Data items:

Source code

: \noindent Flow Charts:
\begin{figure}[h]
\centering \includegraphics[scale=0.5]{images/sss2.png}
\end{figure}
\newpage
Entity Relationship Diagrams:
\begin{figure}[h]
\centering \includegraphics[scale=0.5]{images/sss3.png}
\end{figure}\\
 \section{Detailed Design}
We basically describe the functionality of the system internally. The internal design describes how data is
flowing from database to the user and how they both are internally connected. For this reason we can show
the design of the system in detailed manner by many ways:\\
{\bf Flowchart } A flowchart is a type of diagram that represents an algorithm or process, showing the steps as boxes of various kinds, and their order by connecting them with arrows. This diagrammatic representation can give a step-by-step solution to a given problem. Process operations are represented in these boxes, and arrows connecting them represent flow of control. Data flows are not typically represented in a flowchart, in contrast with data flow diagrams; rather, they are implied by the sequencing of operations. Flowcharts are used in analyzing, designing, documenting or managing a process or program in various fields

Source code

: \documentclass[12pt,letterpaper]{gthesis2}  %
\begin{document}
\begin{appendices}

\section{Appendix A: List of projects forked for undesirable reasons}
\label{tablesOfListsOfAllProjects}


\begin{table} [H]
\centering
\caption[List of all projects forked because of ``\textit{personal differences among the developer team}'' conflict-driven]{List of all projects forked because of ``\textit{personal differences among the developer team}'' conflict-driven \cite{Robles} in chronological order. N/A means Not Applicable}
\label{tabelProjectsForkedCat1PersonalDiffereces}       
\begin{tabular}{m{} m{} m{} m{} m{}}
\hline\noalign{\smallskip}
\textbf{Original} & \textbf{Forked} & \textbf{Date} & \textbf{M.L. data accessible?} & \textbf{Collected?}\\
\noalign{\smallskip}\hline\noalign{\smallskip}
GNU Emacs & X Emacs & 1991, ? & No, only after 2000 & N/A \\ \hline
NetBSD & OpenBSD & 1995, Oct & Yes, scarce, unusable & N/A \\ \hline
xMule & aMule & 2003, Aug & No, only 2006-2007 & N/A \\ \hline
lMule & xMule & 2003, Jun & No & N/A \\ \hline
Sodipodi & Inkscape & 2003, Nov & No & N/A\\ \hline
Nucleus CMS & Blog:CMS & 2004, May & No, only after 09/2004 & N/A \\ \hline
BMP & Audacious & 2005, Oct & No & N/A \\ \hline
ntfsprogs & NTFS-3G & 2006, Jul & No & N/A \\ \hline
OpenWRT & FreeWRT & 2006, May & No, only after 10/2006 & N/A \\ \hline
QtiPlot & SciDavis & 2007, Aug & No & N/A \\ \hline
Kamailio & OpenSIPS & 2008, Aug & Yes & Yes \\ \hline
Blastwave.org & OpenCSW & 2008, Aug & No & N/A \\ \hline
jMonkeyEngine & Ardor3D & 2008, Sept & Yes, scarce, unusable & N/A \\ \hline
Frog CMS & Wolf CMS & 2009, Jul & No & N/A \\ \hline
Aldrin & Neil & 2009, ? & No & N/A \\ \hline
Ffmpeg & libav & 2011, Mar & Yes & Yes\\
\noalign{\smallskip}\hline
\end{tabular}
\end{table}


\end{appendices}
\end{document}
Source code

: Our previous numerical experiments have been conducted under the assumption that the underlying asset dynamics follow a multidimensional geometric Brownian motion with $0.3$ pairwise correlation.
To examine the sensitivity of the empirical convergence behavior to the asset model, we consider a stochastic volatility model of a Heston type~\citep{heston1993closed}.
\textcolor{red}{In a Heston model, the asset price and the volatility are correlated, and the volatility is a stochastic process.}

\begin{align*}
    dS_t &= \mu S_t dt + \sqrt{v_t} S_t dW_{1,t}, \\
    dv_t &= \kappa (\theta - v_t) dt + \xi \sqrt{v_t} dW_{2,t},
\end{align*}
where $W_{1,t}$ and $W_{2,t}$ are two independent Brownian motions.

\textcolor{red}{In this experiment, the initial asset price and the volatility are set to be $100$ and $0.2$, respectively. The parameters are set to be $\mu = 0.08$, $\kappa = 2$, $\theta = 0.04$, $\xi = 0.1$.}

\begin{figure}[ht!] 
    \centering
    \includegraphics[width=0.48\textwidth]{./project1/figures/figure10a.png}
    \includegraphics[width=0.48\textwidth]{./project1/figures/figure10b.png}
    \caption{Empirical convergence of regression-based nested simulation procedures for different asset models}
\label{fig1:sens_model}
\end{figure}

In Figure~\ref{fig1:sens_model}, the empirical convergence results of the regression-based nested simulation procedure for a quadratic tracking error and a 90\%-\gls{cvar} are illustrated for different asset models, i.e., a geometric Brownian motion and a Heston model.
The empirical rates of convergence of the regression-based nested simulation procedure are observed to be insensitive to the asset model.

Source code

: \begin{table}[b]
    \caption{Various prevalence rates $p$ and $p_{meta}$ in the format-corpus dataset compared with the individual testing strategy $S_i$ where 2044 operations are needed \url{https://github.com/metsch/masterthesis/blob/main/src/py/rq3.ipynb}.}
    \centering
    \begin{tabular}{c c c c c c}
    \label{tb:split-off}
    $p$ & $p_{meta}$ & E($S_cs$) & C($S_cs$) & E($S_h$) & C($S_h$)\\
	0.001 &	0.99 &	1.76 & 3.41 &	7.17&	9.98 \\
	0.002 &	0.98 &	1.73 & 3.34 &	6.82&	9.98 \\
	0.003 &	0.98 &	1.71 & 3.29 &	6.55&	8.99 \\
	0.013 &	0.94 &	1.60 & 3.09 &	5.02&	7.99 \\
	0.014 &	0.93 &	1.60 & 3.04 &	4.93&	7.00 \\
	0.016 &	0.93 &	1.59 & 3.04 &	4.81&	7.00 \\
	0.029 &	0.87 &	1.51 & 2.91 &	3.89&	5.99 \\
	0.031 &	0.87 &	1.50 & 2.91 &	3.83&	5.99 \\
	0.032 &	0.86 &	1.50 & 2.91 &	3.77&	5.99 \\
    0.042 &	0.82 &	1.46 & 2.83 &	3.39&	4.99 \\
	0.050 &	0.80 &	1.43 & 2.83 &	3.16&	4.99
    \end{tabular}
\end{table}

BRIEF: Each record needs to be duplicated exactly.

SOLUTION:
Source code

: \noindent Flow Charts:
\begin{figure}[h]
\centering \includegraphics[scale=0.5]{images/sss2.png}
\end{figure}
\newpage
Entity Relationship Diagrams:
\begin{figure}[h]
\centering \includegraphics[scale=0.5]{images/sss3.png}
\end{figure}\\
 \section{Detailed Design}
We basically describe the functionality of the system internally. The internal design describes how data is
flowing from database to the user and how they both are internally connected. For this reason we can show
the design of the system in detailed manner by many ways:\\
{\bf Flowchart } A flowchart is a type of diagram that represents an algorithm or process, showing the steps as boxes of various kinds, and their order by connecting them with arrows. This diagrammatic representation can give a step-by-step solution to a given problem. Process operations are represented in these boxes, and arrows connecting them represent flow of control. Data flows are not typically represented in a flowchart, in contrast with data flow diagrams; rather, they are implied by the sequencing of operations. Flowcharts are used in analyzing, designing, documenting or managing a process or program in various fields

Source code

: \documentclass[12pt,letterpaper]{gthesis2}  %
\begin{document}
\begin{appendices}

\section{Appendix A: List of projects forked for undesirable reasons}
\label{tablesOfListsOfAllProjects}


\begin{table} [H]
\centering
\caption[List of all projects forked because of ``\textit{personal differences among the developer team}'' conflict-driven]{List of all projects forked because of ``\textit{personal differences among the developer team}'' conflict-driven \cite{Robles} in chronological order. N/A means Not Applicable}
\label{tabelProjectsForkedCat1PersonalDiffereces}       
\begin{tabular}{m{} m{} m{} m{} m{}}
\hline\noalign{\smallskip}
\textbf{Original} & \textbf{Forked} & \textbf{Date} & \textbf{M.L. data accessible?} & \textbf{Collected?}\\
\noalign{\smallskip}\hline\noalign{\smallskip}
GNU Emacs & X Emacs & 1991, ? & No, only after 2000 & N/A \\ \hline
NetBSD & OpenBSD & 1995, Oct & Yes, scarce, unusable & N/A \\ \hline
xMule & aMule & 2003, Aug & No, only 2006-2007 & N/A \\ \hline
lMule & xMule & 2003, Jun & No & N/A \\ \hline
Sodipodi & Inkscape & 2003, Nov & No & N/A\\ \hline
Nucleus CMS & Blog:CMS & 2004, May & No, only after 09/2004 & N/A \\ \hline
BMP & Audacious & 2005, Oct & No & N/A \\ \hline
ntfsprogs & NTFS-3G & 2006, Jul & No & N/A \\ \hline
OpenWRT & FreeWRT & 2006, May & No, only after 10/2006 & N/A \\ \hline
QtiPlot & SciDavis & 2007, Aug & No & N/A \\ \hline
Kamailio & OpenSIPS & 2008, Aug & Yes & Yes \\ \hline
Blastwave.org & OpenCSW & 2008, Aug & No & N/A \\ \hline
jMonkeyEngine & Ardor3D & 2008, Sept & Yes, scarce, unusable & N/A \\ \hline
Frog CMS & Wolf CMS & 2009, Jul & No & N/A \\ \hline
Aldrin & Neil & 2009, ? & No & N/A \\ \hline
Ffmpeg & libav & 2011, Mar & Yes & Yes\\
\noalign{\smallskip}\hline
\end{tabular}
\end{table}


\end{appendices}
\end{document}
Source code

: Our previous numerical experiments have been conducted under the assumption that the underlying asset dynamics follow a multidimensional geometric Brownian motion with $0.3$ pairwise correlation.
To examine the sensitivity of the empirical convergence behavior to the asset model, we consider a stochastic volatility model of a Heston type~\citep{heston1993closed}.
\textcolor{red}{In a Heston model, the asset price and the volatility are correlated, and the volatility is a stochastic process.}

\begin{align*}
    dS_t &= \mu S_t dt + \sqrt{v_t} S_t dW_{1,t}, \\
    dv_t &= \kappa (\theta - v_t) dt + \xi \sqrt{v_t} dW_{2,t},
\end{align*}
where $W_{1,t}$ and $W_{2,t}$ are two independent Brownian motions.

\textcolor{red}{In this experiment, the initial asset price and the volatility are set to be $100$ and $0.2$, respectively. The parameters are set to be $\mu = 0.08$, $\kappa = 2$, $\theta = 0.04$, $\xi = 0.1$.}

\begin{figure}[ht!] 
    \centering
    \includegraphics[width=0.48\textwidth]{./project1/figures/figure10a.png}
    \includegraphics[width=0.48\textwidth]{./project1/figures/figure10b.png}
    \caption{Empirical convergence of regression-based nested simulation procedures for different asset models}
\label{fig1:sens_model}
\end{figure}

In Figure~\ref{fig1:sens_model}, the empirical convergence results of the regression-based nested simulation procedure for a quadratic tracking error and a 90\%-\gls{cvar} are illustrated for different asset models, i.e., a geometric Brownian motion and a Heston model.
The empirical rates of convergence of the regression-based nested simulation procedure are observed to be insensitive to the asset model.

Source code

: \begin{table}[b]
    \caption{Various prevalence rates $p$ and $p_{meta}$ in the format-corpus dataset compared with the individual testing strategy $S_i$ where 2044 operations are needed \url{https://github.com/metsch/masterthesis/blob/main/src/py/rq3.ipynb}.}
    \centering
    \begin{tabular}{c c c c c c}
    \label{tb:split-off}
    $p$ & $p_{meta}$ & E($S_cs$) & C($S_cs$) & E($S_h$) & C($S_h$)\\
	0.001 &	0.99 &	1.76 & 3.41 &	7.17&	9.98 \\
	0.002 &	0.98 &	1.73 & 3.34 &	6.82&	9.98 \\
	0.003 &	0.98 &	1.71 & 3.29 &	6.55&	8.99 \\
	0.013 &	0.94 &	1.60 & 3.09 &	5.02&	7.99 \\
	0.014 &	0.93 &	1.60 & 3.04 &	4.93&	7.00 \\
	0.016 &	0.93 &	1.59 & 3.04 &	4.81&	7.00 \\
	0.029 &	0.87 &	1.51 & 2.91 &	3.89&	5.99 \\
	0.031 &	0.87 &	1.50 & 2.91 &	3.83&	5.99 \\
	0.032 &	0.86 &	1.50 & 2.91 &	3.77&	5.99 \\
    0.042 &	0.82 &	1.46 & 2.83 &	3.39&	4.99 \\
	0.050 &	0.80 &	1.43 & 2.83 &	3.16&	4.99
    \end{tabular}
\end{table}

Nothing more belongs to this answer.